= Open Door Council =

The Open Door Council, established in May 1926, was a British organisation pressing for equal economic opportunities for women. It opposed the extension of 'protective legislation' for women, regarding such legislation as 'restrictive' and arguing that it effectively barred women from better-paid jobs such as mining. In 1929 an international version was established, Open Door International, with Chrystal Macmillan serving as president until her death in 1937.

The Open Door Council was established by Lady Rhondda of the Six Point Group, Elizabeth Abbott of NUSEC, Sarah Clegg (died 1931) of the London Society for Women's Service, Emmeline Pethick-Lawrence of the Women's Freedom League and Virginia Crawford of the St Joan's Social and Political Alliance. Membership of the Open Door Council overlapped considerably with that of the Six Point Group.
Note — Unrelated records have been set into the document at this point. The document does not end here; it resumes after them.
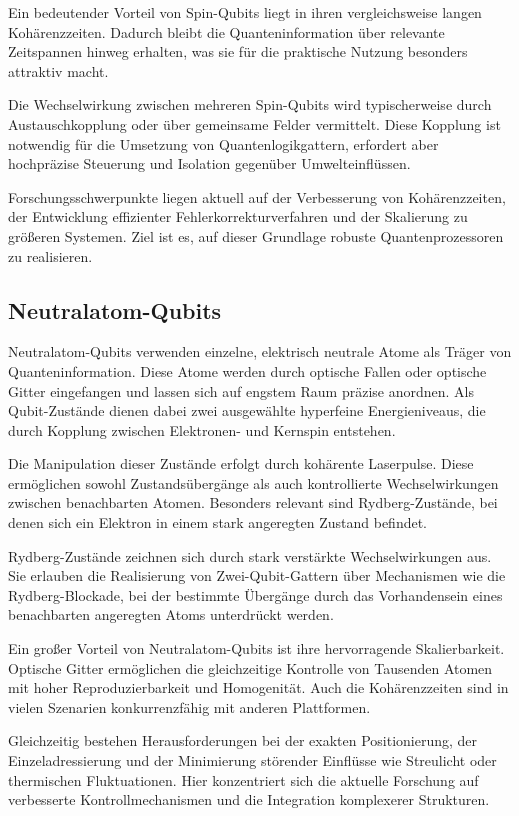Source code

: Ein bedeutender Vorteil von Spin-Qubits liegt in ihren vergleichsweise langen Kohärenzzeiten. Dadurch bleibt die Quanteninformation über relevante Zeitspannen hinweg erhalten, was sie für die praktische Nutzung besonders attraktiv macht.

Die Wechselwirkung zwischen mehreren Spin-Qubits wird typischerweise durch Austauschkopplung oder über gemeinsame Felder vermittelt. Diese Kopplung ist notwendig für die Umsetzung von Quantenlogikgattern, erfordert aber hochpräzise Steuerung und Isolation gegenüber Umwelteinflüssen.

Forschungsschwerpunkte liegen aktuell auf der Verbesserung von Kohärenzzeiten, der Entwicklung effizienter Fehlerkorrekturverfahren und der Skalierung zu größeren Systemen. Ziel ist es, auf dieser Grundlage robuste Quantenprozessoren zu realisieren.

\subsection{Neutralatom-Qubits}
\label{subsec: Neutralatom-Qubits}
Neutralatom-Qubits verwenden einzelne, elektrisch neutrale Atome als Träger von Quanteninformation. Diese Atome werden durch optische Fallen oder optische Gitter eingefangen und lassen sich auf engstem Raum präzise anordnen. Als Qubit-Zustände dienen dabei zwei ausgewählte hyperfeine Energieniveaus, die durch Kopplung zwischen Elektronen- und Kernspin entstehen.

Die Manipulation dieser Zustände erfolgt durch kohärente Laserpulse. Diese ermöglichen sowohl Zustandsübergänge als auch kontrollierte Wechselwirkungen zwischen benachbarten Atomen. Besonders relevant sind Rydberg-Zustände, bei denen sich ein Elektron in einem stark angeregten Zustand befindet.

Rydberg-Zustände zeichnen sich durch stark verstärkte Wechselwirkungen aus. Sie erlauben die Realisierung von Zwei-Qubit-Gattern über Mechanismen wie die Rydberg-Blockade, bei der bestimmte Übergänge durch das Vorhandensein eines benachbarten angeregten Atoms unterdrückt werden.

Ein großer Vorteil von Neutralatom-Qubits ist ihre hervorragende Skalierbarkeit. Optische Gitter ermöglichen die gleichzeitige Kontrolle von Tausenden Atomen mit hoher Reproduzierbarkeit und Homogenität. Auch die Kohärenzzeiten sind in vielen Szenarien konkurrenzfähig mit anderen Plattformen.

Gleichzeitig bestehen Herausforderungen bei der exakten Positionierung, der Einzeladressierung und der Minimierung störender Einflüsse wie Streulicht oder thermischen Fluktuationen. Hier konzentriert sich die aktuelle Forschung auf verbesserte Kontrollmechanismen und die Integration komplexerer Strukturen.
Margery Corbett Ashby spoke briefly about The Open Door Council in an interview with the historian Brian Harrison, in September 1976, as part of the Suffrage Interviews project, titled Oral evidence on the suffragette and suffragist movements: the Brian Harrison interviews.

The Open Door Council had representatives that sat on other committees, such as the Equal Pay Campaign Committee

The organisation continued until 1965.

Papers relating to the Open Door Council are held at the Women's Library.